[Records from a data source]
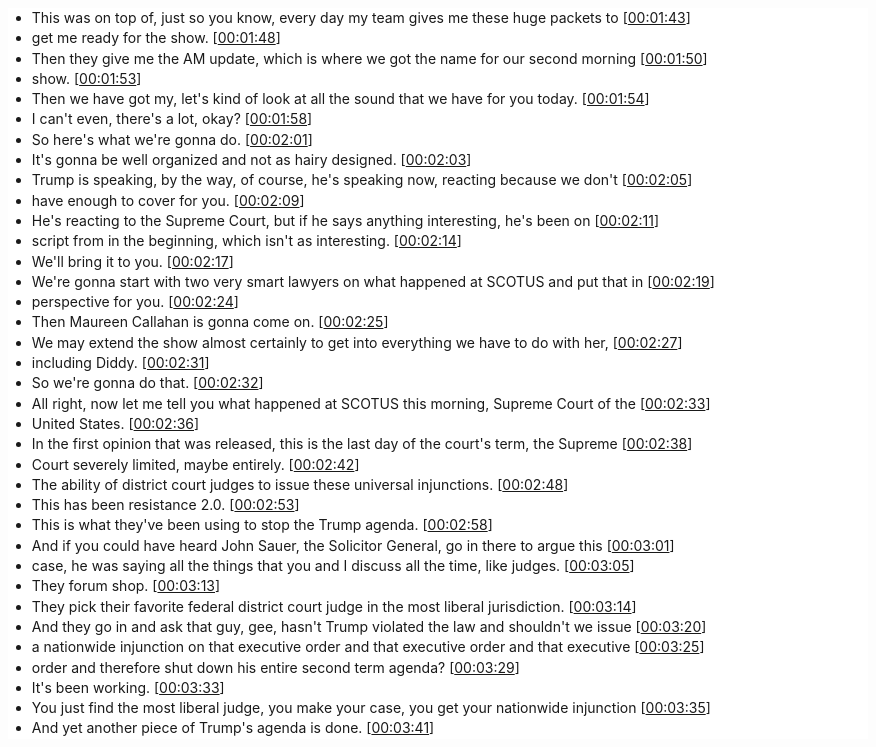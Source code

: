 *  This was on top of, just so you know, every day my team gives me these huge packets to [[00:01:43](https://www.youtube.com/watch?v=4Xax_NJiHHs&t=103.38s)]
*  get me ready for the show. [[00:01:48](https://www.youtube.com/watch?v=4Xax_NJiHHs&t=108.58s)]
*  Then they give me the AM update, which is where we got the name for our second morning [[00:01:50](https://www.youtube.com/watch?v=4Xax_NJiHHs&t=110.06s)]
*  show. [[00:01:53](https://www.youtube.com/watch?v=4Xax_NJiHHs&t=113.86s)]
*  Then we have got my, let's kind of look at all the sound that we have for you today. [[00:01:54](https://www.youtube.com/watch?v=4Xax_NJiHHs&t=114.86s)]
*  I can't even, there's a lot, okay? [[00:01:58](https://www.youtube.com/watch?v=4Xax_NJiHHs&t=118.86s)]
*  So here's what we're gonna do. [[00:02:01](https://www.youtube.com/watch?v=4Xax_NJiHHs&t=121.38s)]
*  It's gonna be well organized and not as hairy designed. [[00:02:03](https://www.youtube.com/watch?v=4Xax_NJiHHs&t=123.02000000000001s)]
*  Trump is speaking, by the way, of course, he's speaking now, reacting because we don't [[00:02:05](https://www.youtube.com/watch?v=4Xax_NJiHHs&t=125.5s)]
*  have enough to cover for you. [[00:02:09](https://www.youtube.com/watch?v=4Xax_NJiHHs&t=129.62s)]
*  He's reacting to the Supreme Court, but if he says anything interesting, he's been on [[00:02:11](https://www.youtube.com/watch?v=4Xax_NJiHHs&t=131.5s)]
*  script from in the beginning, which isn't as interesting. [[00:02:14](https://www.youtube.com/watch?v=4Xax_NJiHHs&t=134.42000000000002s)]
*  We'll bring it to you. [[00:02:17](https://www.youtube.com/watch?v=4Xax_NJiHHs&t=137.3s)]
*  We're gonna start with two very smart lawyers on what happened at SCOTUS and put that in [[00:02:19](https://www.youtube.com/watch?v=4Xax_NJiHHs&t=139.66s)]
*  perspective for you. [[00:02:24](https://www.youtube.com/watch?v=4Xax_NJiHHs&t=144.14s)]
*  Then Maureen Callahan is gonna come on. [[00:02:25](https://www.youtube.com/watch?v=4Xax_NJiHHs&t=145.18s)]
*  We may extend the show almost certainly to get into everything we have to do with her, [[00:02:27](https://www.youtube.com/watch?v=4Xax_NJiHHs&t=147.38s)]
*  including Diddy. [[00:02:31](https://www.youtube.com/watch?v=4Xax_NJiHHs&t=151.5s)]
*  So we're gonna do that. [[00:02:32](https://www.youtube.com/watch?v=4Xax_NJiHHs&t=152.9s)]
*  All right, now let me tell you what happened at SCOTUS this morning, Supreme Court of the [[00:02:33](https://www.youtube.com/watch?v=4Xax_NJiHHs&t=153.9s)]
*  United States. [[00:02:36](https://www.youtube.com/watch?v=4Xax_NJiHHs&t=156.66s)]
*  In the first opinion that was released, this is the last day of the court's term, the Supreme [[00:02:38](https://www.youtube.com/watch?v=4Xax_NJiHHs&t=158.3s)]
*  Court severely limited, maybe entirely. [[00:02:42](https://www.youtube.com/watch?v=4Xax_NJiHHs&t=162.46s)]
*  The ability of district court judges to issue these universal injunctions. [[00:02:48](https://www.youtube.com/watch?v=4Xax_NJiHHs&t=168.3s)]
*  This has been resistance 2.0. [[00:02:53](https://www.youtube.com/watch?v=4Xax_NJiHHs&t=173.46s)]
*  This is what they've been using to stop the Trump agenda. [[00:02:58](https://www.youtube.com/watch?v=4Xax_NJiHHs&t=178.02s)]
*  And if you could have heard John Sauer, the Solicitor General, go in there to argue this [[00:03:01](https://www.youtube.com/watch?v=4Xax_NJiHHs&t=181.84s)]
*  case, he was saying all the things that you and I discuss all the time, like judges. [[00:03:05](https://www.youtube.com/watch?v=4Xax_NJiHHs&t=185.58s)]
*  They forum shop. [[00:03:13](https://www.youtube.com/watch?v=4Xax_NJiHHs&t=193.5s)]
*  They pick their favorite federal district court judge in the most liberal jurisdiction. [[00:03:14](https://www.youtube.com/watch?v=4Xax_NJiHHs&t=194.72s)]
*  And they go in and ask that guy, gee, hasn't Trump violated the law and shouldn't we issue [[00:03:20](https://www.youtube.com/watch?v=4Xax_NJiHHs&t=200.64s)]
*  a nationwide injunction on that executive order and that executive order and that executive [[00:03:25](https://www.youtube.com/watch?v=4Xax_NJiHHs&t=205.24s)]
*  order and therefore shut down his entire second term agenda? [[00:03:29](https://www.youtube.com/watch?v=4Xax_NJiHHs&t=209.84s)]
*  It's been working. [[00:03:33](https://www.youtube.com/watch?v=4Xax_NJiHHs&t=213.68s)]
*  You just find the most liberal judge, you make your case, you get your nationwide injunction [[00:03:35](https://www.youtube.com/watch?v=4Xax_NJiHHs&t=215.88s)]
*  And yet another piece of Trump's agenda is done. [[00:03:41](https://www.youtube.com/watch?v=4Xax_NJiHHs&t=221.28s)]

**ABOUT THIS EXERCISE:** Search the entries above for "these". Show every line that has it.

**ANSWER BOX:**
: *  This was on top of, just so you know, every day my team gives me these huge packets to [[00:01:43](https://www.youtube.com/watch?v=4Xax_NJiHHs&t=103.38s)]
*  The ability of district court judges to issue these universal injunctions. [[00:02:48](https://www.youtube.com/watch?v=4Xax_NJiHHs&t=168.3s)]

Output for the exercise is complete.